Römisch-katholische Trauerfeiern werden in der Regel von vielen Ritualen der Liturgie bestimmt. Hierzu gehören Gebete, der Wortgottesdienst, eine Lesung, die Ansprache, Fürbitten, die Grabsegnung und ein  abschließendes Segenswort. Nach dem Glauben der katholischen Kirche befinden sich die Seelen Verstorbener, die vor Gottes Gericht bestanden haben, vor ihrer Aufnahme in den Himmel an einem Ort der Reinigung. Angehörige können durch Messopfer und Gebete dazu beitragen, diese Zeit zu verkürzen.

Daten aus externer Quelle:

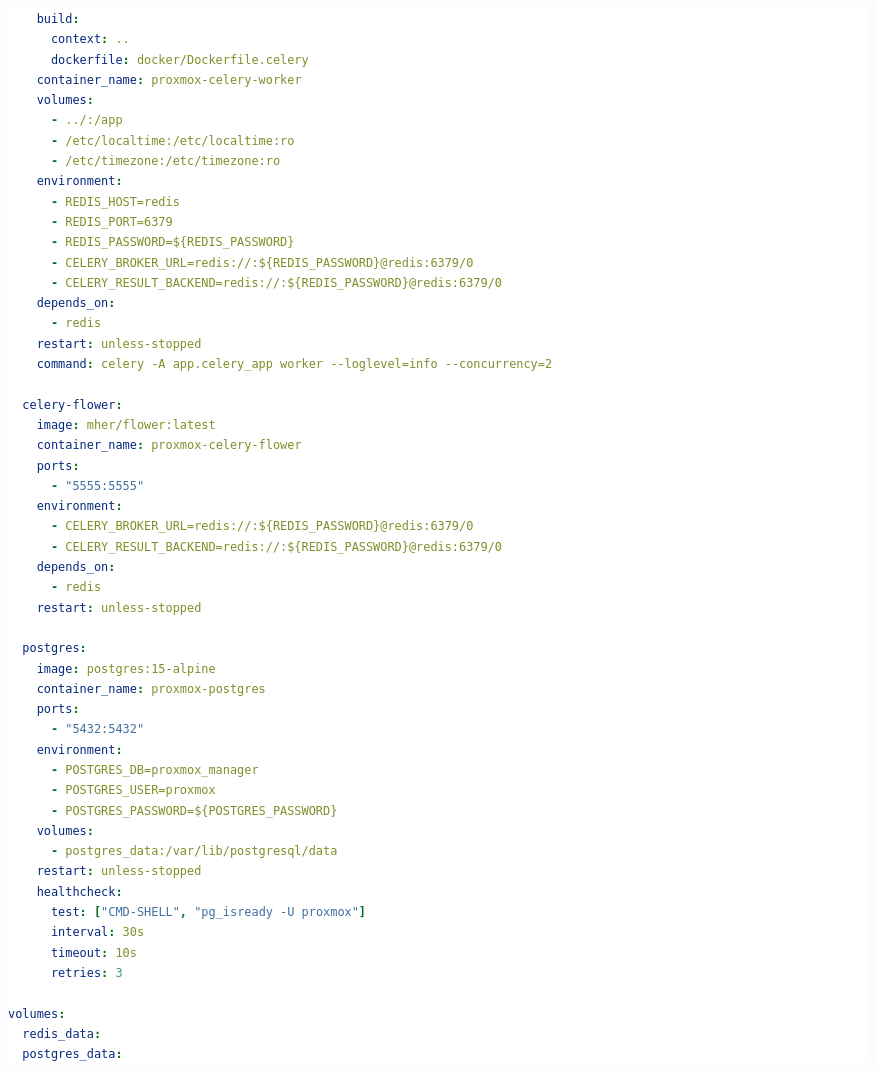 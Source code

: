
 ```yaml
    build:
      context: ..
      dockerfile: docker/Dockerfile.celery
    container_name: proxmox-celery-worker
    volumes:
      - ../:/app
      - /etc/localtime:/etc/localtime:ro
      - /etc/timezone:/etc/timezone:ro
    environment:
      - REDIS_HOST=redis
      - REDIS_PORT=6379
      - REDIS_PASSWORD=${REDIS_PASSWORD}
      - CELERY_BROKER_URL=redis://:${REDIS_PASSWORD}@redis:6379/0
      - CELERY_RESULT_BACKEND=redis://:${REDIS_PASSWORD}@redis:6379/0
    depends_on:
      - redis
    restart: unless-stopped
    command: celery -A app.celery_app worker --loglevel=info --concurrency=2

  celery-flower:
    image: mher/flower:latest
    container_name: proxmox-celery-flower
    ports:
      - "5555:5555"
    environment:
      - CELERY_BROKER_URL=redis://:${REDIS_PASSWORD}@redis:6379/0
      - CELERY_RESULT_BACKEND=redis://:${REDIS_PASSWORD}@redis:6379/0
    depends_on:
      - redis
    restart: unless-stopped

  postgres:
    image: postgres:15-alpine
    container_name: proxmox-postgres
    ports:
      - "5432:5432"
    environment:
      - POSTGRES_DB=proxmox_manager
      - POSTGRES_USER=proxmox
      - POSTGRES_PASSWORD=${POSTGRES_PASSWORD}
    volumes:
      - postgres_data:/var/lib/postgresql/data
    restart: unless-stopped
    healthcheck:
      test: ["CMD-SHELL", "pg_isready -U proxmox"]
      interval: 30s
      timeout: 10s
      retries: 3

volumes:
  redis_data:
  postgres_data:
```
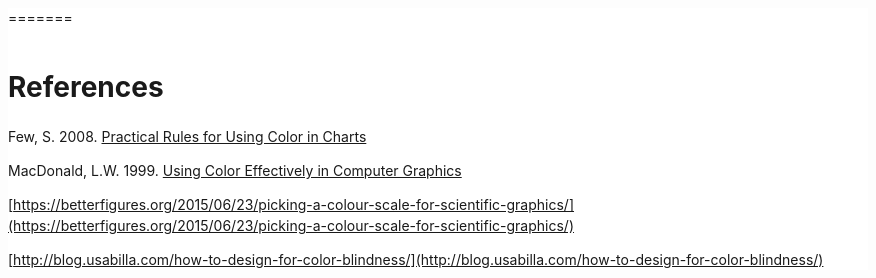 




=======

# References

Few, S. 2008. [Practical Rules for Using Color in Charts](http://www.perceptualedge.com/articles/visual_business_intelligence/rules_for_using_color.pdf)

MacDonald, L.W. 1999. [Using Color Effectively in Computer Graphics](http://www.engr.colostate.edu/ECE666/Handouts/WritingPapers/UsingColorEffectively.pdf)

[https://betterfigures.org/2015/06/23/picking-a-colour-scale-for-scientific-graphics/](https://betterfigures.org/2015/06/23/picking-a-colour-scale-for-scientific-graphics/)


[http://blog.usabilla.com/how-to-design-for-color-blindness/](http://blog.usabilla.com/how-to-design-for-color-blindness/)
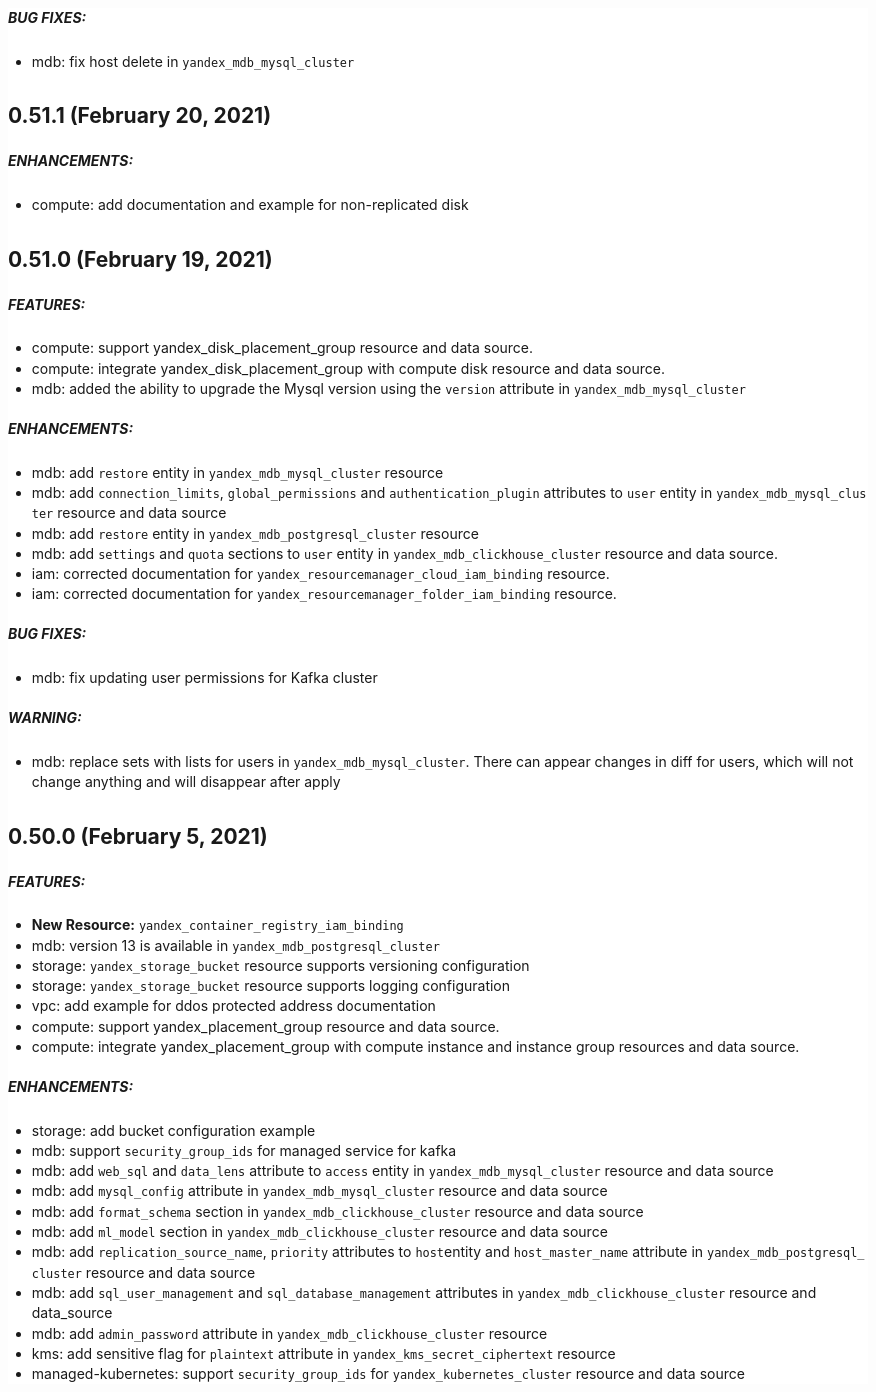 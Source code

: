 ##### BUG FIXES:
* mdb: fix host delete in `yandex_mdb_mysql_cluster`

## 0.51.1 (February 20, 2021)
##### ENHANCEMENTS:
* compute: add documentation and example for non-replicated disk

## 0.51.0 (February 19, 2021)
##### FEATURES:
* compute: support yandex_disk_placement_group resource and data source.
* compute: integrate yandex_disk_placement_group with compute disk resource and data source.
* mdb: added the ability to upgrade the Mysql version using the `version` attribute in `yandex_mdb_mysql_cluster`

##### ENHANCEMENTS:
* mdb: add `restore` entity in `yandex_mdb_mysql_cluster` resource
* mdb: add `connection_limits`, `global_permissions` and `authentication_plugin` attributes to `user` entity in `yandex_mdb_mysql_cluster` resource and data source
* mdb: add `restore` entity in `yandex_mdb_postgresql_cluster` resource
* mdb: add `settings` and `quota` sections to `user` entity in `yandex_mdb_clickhouse_cluster` resource and data source.
* iam: corrected documentation for `yandex_resourcemanager_cloud_iam_binding` resource.
* iam: corrected documentation for `yandex_resourcemanager_folder_iam_binding` resource.

##### BUG FIXES:
* mdb: fix updating user permissions for Kafka cluster

##### WARNING:
* mdb: replace sets with lists for users in `yandex_mdb_mysql_cluster`. There can appear changes in diff for users, which will not change anything and will disappear after apply

## 0.50.0 (February 5, 2021)
##### FEATURES:
* **New Resource:** `yandex_container_registry_iam_binding`
* mdb: version 13 is available in `yandex_mdb_postgresql_cluster`
* storage: `yandex_storage_bucket` resource supports versioning configuration
* storage: `yandex_storage_bucket` resource supports logging configuration
* vpc: add example for ddos protected address documentation
* compute: support yandex_placement_group resource and data source.
* compute: integrate yandex_placement_group with compute instance and instance group resources and data source.

##### ENHANCEMENTS:
* storage: add bucket configuration example
* mdb: support `security_group_ids` for managed service for kafka
* mdb: add `web_sql` and `data_lens` attribute to `access` entity in `yandex_mdb_mysql_cluster` resource and data source
* mdb: add `mysql_config` attribute in `yandex_mdb_mysql_cluster` resource and data source
* mdb: add `format_schema` section in `yandex_mdb_clickhouse_cluster` resource and data source
* mdb: add `ml_model` section in `yandex_mdb_clickhouse_cluster` resource and data source
* mdb: add `replication_source_name`, `priority` attributes to `host`entity and `host_master_name` attribute in `yandex_mdb_postgresql_cluster` resource and data source
* mdb: add `sql_user_management` and `sql_database_management` attributes in `yandex_mdb_clickhouse_cluster` resource and data_source
* mdb: add `admin_password` attribute in `yandex_mdb_clickhouse_cluster` resource
* kms: add sensitive flag for `plaintext` attribute in `yandex_kms_secret_ciphertext` resource
* managed-kubernetes: support `security_group_ids` for `yandex_kubernetes_cluster` resource and data source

Meistens wird vor der Beisetzung üblicherweise eine vollständige Messe abgehalten. Im Anschluss geht die Trauergemeinde auf den Friedhof zum Grab. Das Sechswochenamt ist in vielen Regionen eine Selbstverständlichkeit. An diesem Datum versammeln sich die Trauernden in der Kirche, um im Rahmen einer gemeinsamen Eucharistiefeier dem Verstorbenen zu gedenken.

Weltlich

Im Rahmen des weltlichen Abschieds wird in der Regel auf religiöse Elemente und Rituale verzichtet. Die Trauerrede ist ein besonders wichtiger Bestandteil der Feierlichkeiten. Sie wird von einem freien Trauerredner gehalten. Manchmal spricht auch ein Angehöriger zu der Trauergemeinde. In der Rede wird der Lebenslauf des Verstorbenen nachgezeichnet. Oft kommen auch Fotografien oder Filmmaterial aus seinem Leben zum Einsatz. Die Angehörigen haben die Möglichkeit, kreativ mitzuwirken, z. B. durch musikalische Beiträge oder auch bei der Auswahl der dekorativen Elemente. Als Abschiedsritual können auch Kerzen entzündet werden,

Neuapostolisch

Im Mittelpunkt des Glaubens der Mitglieder der neuapostolischen Kirche stehen die Veränderung der Seele eines Verstorbenen zum Guten sowie die Wiederkunft Christi. Aus diesem Grunde gibt es in den Gottesdiensten regelmäßig besondere Gedenkmomente für die Verstorbenen. Ein „Gottesdienst zum Gedenken an die Entschlafenen“, in dem den Seelen verstorbener Menschen die Sakramente gespendet werden, findet drei Mal jährlich statt. Die Trauergemeinde versammelt sich in der Kirche für die Trauerfeier, anschließend folgt die Bestattung auf dem Friedhof.